Musical
über das Leiden und Sterben
von Jesus Christus

2002/2003


Buch und Regie: Werner Wulz

Nach Ideen von Lieselotte Köck und
Pf. Engelbert Hofer

Musik: Diverse



Kommentar

Geschrieben für den Jugendchor VOCATION dessen musikalischer BegLeiter ich seit etlichen Jahren bin.

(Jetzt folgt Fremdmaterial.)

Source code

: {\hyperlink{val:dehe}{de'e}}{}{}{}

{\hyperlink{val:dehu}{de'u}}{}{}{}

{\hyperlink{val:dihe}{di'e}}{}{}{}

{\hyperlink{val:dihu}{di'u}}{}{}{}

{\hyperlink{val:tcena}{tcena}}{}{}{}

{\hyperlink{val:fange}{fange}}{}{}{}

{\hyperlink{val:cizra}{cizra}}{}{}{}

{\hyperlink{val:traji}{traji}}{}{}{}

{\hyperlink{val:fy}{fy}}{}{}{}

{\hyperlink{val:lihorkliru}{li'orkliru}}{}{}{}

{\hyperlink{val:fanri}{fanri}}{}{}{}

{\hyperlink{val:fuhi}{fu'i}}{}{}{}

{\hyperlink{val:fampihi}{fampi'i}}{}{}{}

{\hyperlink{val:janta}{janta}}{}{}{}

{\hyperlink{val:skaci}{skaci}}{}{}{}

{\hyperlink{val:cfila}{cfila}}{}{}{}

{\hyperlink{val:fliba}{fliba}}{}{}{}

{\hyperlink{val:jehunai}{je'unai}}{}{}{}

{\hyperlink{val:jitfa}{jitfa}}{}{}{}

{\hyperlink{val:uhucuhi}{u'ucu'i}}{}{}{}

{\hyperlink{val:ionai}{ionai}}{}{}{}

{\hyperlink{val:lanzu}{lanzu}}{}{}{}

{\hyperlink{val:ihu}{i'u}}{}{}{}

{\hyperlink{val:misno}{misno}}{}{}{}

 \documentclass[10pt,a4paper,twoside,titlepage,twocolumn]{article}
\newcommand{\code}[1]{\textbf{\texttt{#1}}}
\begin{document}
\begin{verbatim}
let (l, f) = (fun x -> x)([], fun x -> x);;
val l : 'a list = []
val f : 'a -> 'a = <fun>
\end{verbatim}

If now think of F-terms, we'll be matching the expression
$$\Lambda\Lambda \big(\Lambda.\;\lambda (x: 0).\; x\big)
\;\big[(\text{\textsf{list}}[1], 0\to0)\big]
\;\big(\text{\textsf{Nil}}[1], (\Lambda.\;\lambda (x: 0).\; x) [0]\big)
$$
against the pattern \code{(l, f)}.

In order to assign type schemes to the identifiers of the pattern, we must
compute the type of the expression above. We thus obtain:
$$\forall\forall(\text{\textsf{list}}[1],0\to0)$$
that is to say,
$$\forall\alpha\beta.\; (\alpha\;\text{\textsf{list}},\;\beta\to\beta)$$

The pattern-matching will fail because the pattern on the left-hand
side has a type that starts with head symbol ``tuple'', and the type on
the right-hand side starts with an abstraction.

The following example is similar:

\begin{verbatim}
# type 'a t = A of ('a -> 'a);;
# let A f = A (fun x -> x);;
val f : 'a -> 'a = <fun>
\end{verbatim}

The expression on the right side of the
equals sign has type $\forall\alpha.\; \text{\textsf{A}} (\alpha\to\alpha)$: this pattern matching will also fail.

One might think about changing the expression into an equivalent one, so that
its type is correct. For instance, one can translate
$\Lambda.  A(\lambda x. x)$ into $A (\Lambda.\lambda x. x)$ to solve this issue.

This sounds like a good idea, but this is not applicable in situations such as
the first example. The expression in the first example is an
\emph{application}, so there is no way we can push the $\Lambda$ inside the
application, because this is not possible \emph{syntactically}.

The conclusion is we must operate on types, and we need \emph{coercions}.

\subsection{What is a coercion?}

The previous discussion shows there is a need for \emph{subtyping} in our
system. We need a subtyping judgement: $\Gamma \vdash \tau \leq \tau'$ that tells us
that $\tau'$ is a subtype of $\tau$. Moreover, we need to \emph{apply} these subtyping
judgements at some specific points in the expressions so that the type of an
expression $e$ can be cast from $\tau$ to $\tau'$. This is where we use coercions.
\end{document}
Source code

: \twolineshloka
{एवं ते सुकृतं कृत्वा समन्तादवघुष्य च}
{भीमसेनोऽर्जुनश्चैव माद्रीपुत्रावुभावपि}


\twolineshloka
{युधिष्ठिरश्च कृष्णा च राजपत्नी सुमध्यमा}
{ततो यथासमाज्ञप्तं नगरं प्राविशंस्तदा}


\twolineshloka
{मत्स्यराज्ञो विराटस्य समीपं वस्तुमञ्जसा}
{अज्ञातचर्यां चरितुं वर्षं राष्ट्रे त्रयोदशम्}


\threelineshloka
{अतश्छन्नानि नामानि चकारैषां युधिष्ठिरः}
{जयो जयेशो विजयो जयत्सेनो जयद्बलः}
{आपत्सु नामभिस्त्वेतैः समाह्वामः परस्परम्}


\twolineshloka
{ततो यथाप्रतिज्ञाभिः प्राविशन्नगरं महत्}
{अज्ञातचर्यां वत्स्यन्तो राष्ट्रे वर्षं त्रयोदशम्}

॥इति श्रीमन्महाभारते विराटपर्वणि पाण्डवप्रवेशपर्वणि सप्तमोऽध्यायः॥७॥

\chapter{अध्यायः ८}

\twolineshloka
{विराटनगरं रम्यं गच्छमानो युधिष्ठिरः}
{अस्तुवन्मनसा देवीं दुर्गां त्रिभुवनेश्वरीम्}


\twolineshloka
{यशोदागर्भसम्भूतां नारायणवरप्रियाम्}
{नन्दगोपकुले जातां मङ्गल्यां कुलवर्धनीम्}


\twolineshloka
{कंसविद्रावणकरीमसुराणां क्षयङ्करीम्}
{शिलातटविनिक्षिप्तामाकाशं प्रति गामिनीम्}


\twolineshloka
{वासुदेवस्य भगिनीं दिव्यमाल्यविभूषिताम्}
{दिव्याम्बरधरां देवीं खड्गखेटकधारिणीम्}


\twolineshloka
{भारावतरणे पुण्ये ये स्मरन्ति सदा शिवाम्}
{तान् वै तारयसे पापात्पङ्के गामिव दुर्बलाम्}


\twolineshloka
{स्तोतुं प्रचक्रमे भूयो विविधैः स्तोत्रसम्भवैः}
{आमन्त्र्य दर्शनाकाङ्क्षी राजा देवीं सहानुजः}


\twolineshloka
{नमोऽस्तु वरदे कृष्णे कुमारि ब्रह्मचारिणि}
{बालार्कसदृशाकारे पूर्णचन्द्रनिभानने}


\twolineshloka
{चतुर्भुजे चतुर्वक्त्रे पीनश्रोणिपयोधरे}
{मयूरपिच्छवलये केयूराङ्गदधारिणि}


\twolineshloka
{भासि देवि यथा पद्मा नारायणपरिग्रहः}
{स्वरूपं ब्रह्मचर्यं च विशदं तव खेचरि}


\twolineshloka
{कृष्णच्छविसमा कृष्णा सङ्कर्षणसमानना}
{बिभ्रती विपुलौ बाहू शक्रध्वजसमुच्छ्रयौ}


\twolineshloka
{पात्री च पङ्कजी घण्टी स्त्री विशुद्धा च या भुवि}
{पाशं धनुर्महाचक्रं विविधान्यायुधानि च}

Anhand die Figuren der Passionsgeschichte versuchte ich darzustellen, wie unterschiedliche Menschengruppen auf diesen Jesus und seine Botschaft auch heute noch reagieren: Der HOHEPRIESTER KAIPHAS stand für religiöse Fanatiker, die ein abstraktes Prinzip über den Menschen stellen und deshalb keine Gnade kennen. Der KÖNIG HERODES zeigte einen Lebemenschen, der stets nach neuen Sensationen und Unterhaltungen sucht. PILATUS stand für den Typus des Politikers, der die Wahrheit für das eigene politische Fortkommen opfert. Alle drei sind unfähig, sich auf die Begegnung mit Jesus wirklich einzulassen. An den Jüngern Jesu schließlich wollte ich Menschen zeigen, die sich mit großer Emotion von Jesus mitreißen lassen, die aber erst lernen müssen, dass Gefühle allein nicht über die ganze Distanz tragen.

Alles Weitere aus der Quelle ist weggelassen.